NAFTA round ends; Canada, U.S. share different perspectives

The tone was friendlier and U.S. Trade Representative Robert Lighthizer almost chuckled, but it’s clear that Canada and the United States still have different perspectives on the North American Free Trade Agreement.

At a press conference in Montreal this morning, Lighthizer and federal Foreign Affairs Minister Chrystia Freeland politely shared their thoughts on the state of ongoing talks to re-negotiate NAFTA.

Lighthizer, who spoke before Freeland, said trade between countries in a free trade agreement should be balanced. Unfortunately, it’s clear to him that Canada has a trade surplus in goods with the U.S.

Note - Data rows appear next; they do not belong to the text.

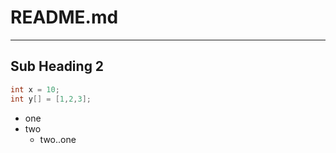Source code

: # README.md
***
## Sub Heading 2

``` java
int x = 10;
int y[] = [1,2,3];
```
- one
- two
  - two..one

“Using Canadian statistics, Canada sold the United States $298 billion, US dollars, in 2016,” he said. “We sold Canada $210 billion dollars in goods.”

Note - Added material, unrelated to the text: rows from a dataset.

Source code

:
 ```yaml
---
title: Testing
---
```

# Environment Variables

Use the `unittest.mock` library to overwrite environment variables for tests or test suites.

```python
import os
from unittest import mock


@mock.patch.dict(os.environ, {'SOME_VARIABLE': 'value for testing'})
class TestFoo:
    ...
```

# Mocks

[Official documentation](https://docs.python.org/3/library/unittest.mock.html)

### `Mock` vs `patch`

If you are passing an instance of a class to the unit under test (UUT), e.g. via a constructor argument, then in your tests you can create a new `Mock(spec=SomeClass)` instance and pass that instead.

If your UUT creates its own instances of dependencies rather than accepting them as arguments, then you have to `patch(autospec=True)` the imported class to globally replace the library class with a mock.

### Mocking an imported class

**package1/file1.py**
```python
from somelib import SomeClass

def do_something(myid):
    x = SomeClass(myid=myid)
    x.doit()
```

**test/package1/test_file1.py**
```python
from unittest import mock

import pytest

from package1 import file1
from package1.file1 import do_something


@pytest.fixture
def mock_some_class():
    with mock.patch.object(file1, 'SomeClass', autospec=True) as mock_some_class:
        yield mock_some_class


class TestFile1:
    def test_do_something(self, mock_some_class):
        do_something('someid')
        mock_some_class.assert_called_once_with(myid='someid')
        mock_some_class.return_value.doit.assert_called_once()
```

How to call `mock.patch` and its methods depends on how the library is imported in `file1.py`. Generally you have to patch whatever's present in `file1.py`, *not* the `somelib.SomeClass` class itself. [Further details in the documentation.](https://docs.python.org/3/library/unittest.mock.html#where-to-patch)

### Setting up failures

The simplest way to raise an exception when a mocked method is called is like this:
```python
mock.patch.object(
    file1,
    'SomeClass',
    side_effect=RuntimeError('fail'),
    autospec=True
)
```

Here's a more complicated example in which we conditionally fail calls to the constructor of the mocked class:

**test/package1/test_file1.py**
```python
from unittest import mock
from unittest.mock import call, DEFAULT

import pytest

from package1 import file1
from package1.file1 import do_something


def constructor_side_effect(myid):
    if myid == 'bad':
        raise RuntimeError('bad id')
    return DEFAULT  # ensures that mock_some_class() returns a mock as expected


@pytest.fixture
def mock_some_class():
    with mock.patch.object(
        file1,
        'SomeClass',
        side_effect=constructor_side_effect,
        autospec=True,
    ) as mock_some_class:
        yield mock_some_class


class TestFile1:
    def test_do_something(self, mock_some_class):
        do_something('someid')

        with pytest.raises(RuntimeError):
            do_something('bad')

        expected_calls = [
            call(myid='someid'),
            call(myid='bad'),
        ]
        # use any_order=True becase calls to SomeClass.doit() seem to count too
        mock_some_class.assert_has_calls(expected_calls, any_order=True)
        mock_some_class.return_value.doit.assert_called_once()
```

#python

That represents an $88 billion surplus for Canada, which equals about 5.7 percent of Canada’s GDP.

Given the size of Canada’s trade surplus, isn’t it reasonable for the U.S. to wonder if NAFTA is working as it should, Lighthizer asked.

“I think there is some misunderstanding here that the United States is being unfair in these negotiations. That is not the case…. Would Canada not ask the same question if the situation was reversed?” said Lighthizer, who directed most of his comments at Canada during the news conference and rarely mentioned Mexico

“We need to modernize (NAFTA) and we need to re-balance.”

Freeland, who also struck a friendly tone, took issue with Lighthizer’s position and his trade figures.

“Canadians do not view trade as a zero sum game, in which one side must lose in order for the other to win.”

She presented data showing that the U.S. actually had an $8 billion trade surplus with Canada, when all goods and services are counted.

“Out of total bilateral trade worth $634.8 billion U.S. dollars. That’s close to balance, but it’s a small deficit for Canada.”

Freeland presented other figures, saying the U.S. has a trade surplus with Canada of $35.9 billion in manufactured goods.

“We are the largest export market for two-thirds of U.S. states,” she said.

Freeland then made a few comments that were less than polite as she criticized the U.S. on its negotiating tactics and its logic.

She said the U.S. economy is thriving and it makes little sense to rip up an agreement that provide 14 million jobs to Americans because of trade and investment between Mexico, Canada and the U.S.

“From Canada’s perspective, our job here (at the negotiations) is to … foster conditions for growth that benefit Canadians, Americans and Mexicans,” she said. “Our job is not to weaken North American competitiveness, it is to strengthen it.”

She went on to say that the U.S. proposals for modernizing NAFTA, such as changing rules of origin around automobile manufacturing so half of all content comes from the U.S. and eliminating a mechanism to resolve disputes between the nations, were “unconventional.”

“Let me be clear about this, these U.S. proposals are unprecedented and in some ways represent an approach quite different from any that Canada has encountered before.”

Freeland and Lighthizer did offer up different visions of trade and distinct facts, but they both said that negotiators did achieve some accomplishments at the Montreal talks.

“We believe that some progress was made,” Lighthizer said. “We closed one chapter … the chapter on corruption. And we made some progress on a few others.”

The next round of negotiations will be held in Mexico.